*Input data*:
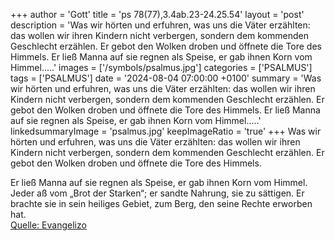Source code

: +++
author = 'Gott'
title = 'ps 78(77),3.4ab.23-24.25.54'
layout = 'post'
description = 'Was wir hörten und erfuhren, was uns die Väter erzählten: das wollen wir ihren Kindern nicht verbergen, sondern dem kommenden Geschlecht erzählen.  Er gebot den Wolken droben und öffnete die Tore des Himmels.  Er ließ Manna auf sie regnen als Speise, er gab ihnen Korn vom Himmel.....'
images = ['/symbols/psalmus.jpg']
categories = ['PSALMUS']
tags = ['PSALMUS']
date = '2024-08-04 07:00:00 +0100'
summary = 'Was wir hörten und erfuhren, was uns die Väter erzählten: das wollen wir ihren Kindern nicht verbergen, sondern dem kommenden Geschlecht erzählen.  Er gebot den Wolken droben und öffnete die Tore des Himmels.  Er ließ Manna auf sie regnen als Speise, er gab ihnen Korn vom Himmel.....'
linkedsummaryImage = 'psalmus.jpg'
keepImageRatio = 'true'
+++
Was wir hörten und erfuhren, was uns die Väter erzählten:
das wollen wir ihren Kindern nicht verbergen,
sondern dem kommenden Geschlecht erzählen. 
Er gebot den Wolken droben und öffnete die Tore des Himmels.

Er ließ Manna auf sie regnen als Speise, er gab ihnen Korn vom Himmel.
Jeder aß vom „Brot der Starken“; er sandte Nahrung, sie zu sättigen.<!--more-->
Er brachte sie in sein heiliges Gebiet, zum Berg, den seine Rechte erworben hat.<br> [Quelle: Evangelizo](https://evangeliumtagfuertag.org/DE/gospel)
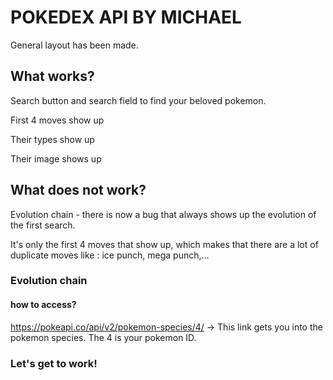 # POKEDEX API BY MICHAEL

General layout has been made. 

## What works? 
  Search button and search field to find your beloved pokemon.  
  
  First 4 moves show up
  
  Their types show up
  
  Their image shows up

## What does not work? 
  Evolution chain - there is now a bug that always shows up the evolution of the first search.
  
  It's only the first 4 moves that show up, which makes that there are a lot of duplicate moves like : ice punch, mega punch,...


### Evolution chain 
  #### how to access? 
  https://pokeapi.co/api/v2/pokemon-species/4/ -> This link gets you into the pokemon species. The 4 is your pokemon ID. 

### Let's get to work!
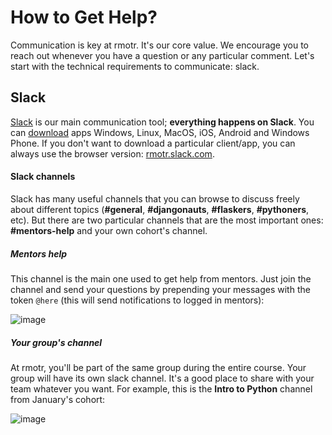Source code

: # How to Get Help?

Communication is key at rmotr. It's our core value. We encourage you to reach out whenever you have a question or any particular comment. Let's start with the technical requirements to communicate: slack.

## Slack

[Slack](https://slack.com/) is our main communication tool; **everything happens on Slack**. You can [download](https://slack.com/downloads) apps Windows, Linux, MacOS, iOS, Android and Windows Phone. If you don't want to download a particular client/app, you can always use the browser version: [rmotr.slack.com](https://rmotr.slack.com/).

#### Slack channels

Slack has many useful channels that you can browse to discuss freely about different topics (**#general**, **#djangonauts**, **#flaskers**, **#pythoners**, etc). But there are two particular channels that are the most important ones: **#mentors-help** and your own cohort's channel.

##### Mentors help

This channel is the main one used to get help from mentors. Just join the channel and send your questions by prepending your messages with the token `@here` (this will send notifications to logged in mentors):

![image](https://cloud.githubusercontent.com/assets/872296/22596419/3c867f90-ea0a-11e6-972c-4ce99e3ea103.png)

##### Your group's channel

At rmotr, you'll be part of the same group during the entire course. Your group will have its own slack channel. It's a good place to share with your team whatever you want. For example, this is the **Intro to Python** channel from January's cohort:

![image](https://cloud.githubusercontent.com/assets/872296/22596891/26643d54-ea0c-11e6-830d-82ec165cf589.png)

*What is needed*: Reproduce the entire listing exactly, but omit any pictures.

*Solution to this task*:
Source code

: +++
author = 'Gott'
title = 'ps 78(77),3.4ab.23-24.25.54'
layout = 'post'
description = 'Was wir hörten und erfuhren, was uns die Väter erzählten: das wollen wir ihren Kindern nicht verbergen, sondern dem kommenden Geschlecht erzählen.  Er gebot den Wolken droben und öffnete die Tore des Himmels.  Er ließ Manna auf sie regnen als Speise, er gab ihnen Korn vom Himmel.....'
images = ['/symbols/psalmus.jpg']
categories = ['PSALMUS']
tags = ['PSALMUS']
date = '2024-08-04 07:00:00 +0100'
summary = 'Was wir hörten und erfuhren, was uns die Väter erzählten: das wollen wir ihren Kindern nicht verbergen, sondern dem kommenden Geschlecht erzählen.  Er gebot den Wolken droben und öffnete die Tore des Himmels.  Er ließ Manna auf sie regnen als Speise, er gab ihnen Korn vom Himmel.....'
linkedsummaryImage = 'psalmus.jpg'
keepImageRatio = 'true'
+++
Was wir hörten und erfuhren, was uns die Väter erzählten:
das wollen wir ihren Kindern nicht verbergen,
sondern dem kommenden Geschlecht erzählen. 
Er gebot den Wolken droben und öffnete die Tore des Himmels.

Er ließ Manna auf sie regnen als Speise, er gab ihnen Korn vom Himmel.
Jeder aß vom „Brot der Starken“; er sandte Nahrung, sie zu sättigen.<!--more-->
Er brachte sie in sein heiliges Gebiet, zum Berg, den seine Rechte erworben hat.<br> [Quelle: Evangelizo](https://evangeliumtagfuertag.org/DE/gospel)
 # POKEDEX API BY MICHAEL

General layout has been made. 

## What works? 
  Search button and search field to find your beloved pokemon.  
  
  First 4 moves show up
  
  Their types show up
  
  Their image shows up

## What does not work? 
  Evolution chain - there is now a bug that always shows up the evolution of the first search.
  
  It's only the first 4 moves that show up, which makes that there are a lot of duplicate moves like : ice punch, mega punch,...


### Evolution chain 
  #### how to access? 
  https://pokeapi.co/api/v2/pokemon-species/4/ -> This link gets you into the pokemon species. The 4 is your pokemon ID. 

### Let's get to work!
Source code

: # How to Get Help?

Communication is key at rmotr. It's our core value. We encourage you to reach out whenever you have a question or any particular comment. Let's start with the technical requirements to communicate: slack.

## Slack

[Slack](https://slack.com/) is our main communication tool; **everything happens on Slack**. You can [download](https://slack.com/downloads) apps Windows, Linux, MacOS, iOS, Android and Windows Phone. If you don't want to download a particular client/app, you can always use the browser version: [rmotr.slack.com](https://rmotr.slack.com/).

#### Slack channels

Slack has many useful channels that you can browse to discuss freely about different topics (**#general**, **#djangonauts**, **#flaskers**, **#pythoners**, etc). But there are two particular channels that are the most important ones: **#mentors-help** and your own cohort's channel.

##### Mentors help

This channel is the main one used to get help from mentors. Just join the channel and send your questions by prepending your messages with the token `@here` (this will send notifications to logged in mentors):

![image](https://cloud.githubusercontent.com/assets/872296/22596419/3c867f90-ea0a-11e6-972c-4ce99e3ea103.png)

##### Your group's channel

At rmotr, you'll be part of the same group during the entire course. Your group will have its own slack channel. It's a good place to share with your team whatever you want. For example, this is the **Intro to Python** channel from January's cohort:

![image](https://cloud.githubusercontent.com/assets/872296/22596891/26643d54-ea0c-11e6-830d-82ec165cf589.png)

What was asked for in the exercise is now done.